Does this make sense? I'm hoping for discussion from others with their own thoughts and experiences about themselves.
Maybe you just use it as a general behavioral tool and find your behavior doesn't change much? That would make it consistent for you and might give you the illusion of losing free will.
These systems all have the same underlining problem of outlining motivations. I guess the way I see it, JCF uses the functions to represent the conscious and unconscious, MBTI the behavior of having a functional role, enneagram more about instincts. But either way you slice it, anything that tries to explain behavior has to talk about motivations in some way or else what is there to talk about?
This is the problem some people have with Jung's types because the unconscious functions don't really suggest an archetype, but motivations. So the big thing is that the more you experience life and become aware of your motivations, you more you understand and can influence them to
change. This is free will and it's always happening, even if you use typology to try to explain everything, life will still happen, and you might change your type, especially experiencing trauma and the resulting neurosis that causes you to lose the faith you once had in something, a rule, a security, system of moral thought, or any such thing.

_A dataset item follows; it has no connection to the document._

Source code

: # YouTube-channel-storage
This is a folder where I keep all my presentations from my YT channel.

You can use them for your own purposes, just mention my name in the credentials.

This is probably what individuation is likely about - through understanding all these motivations and the control you have over them you get a clearer picture of your nature. Maybe that's why Jung thought neurosis was a blessing because even though it hurts you, if you come out of it and learn from it, you have a much better idea of the person you are (the archetype that makes you up and no one else shares) behind the more superficially conditioned/mechanical forms of behavior we create to deal with the world. More precisely, we are what we do, as much as how we feel and rationalize to do them.
It's hard to explain probably because it's an irrational idea, but I suppose it has to be to explain the irrational. If you think it takes away free will, I'd suppose you were taking this stuff too literally.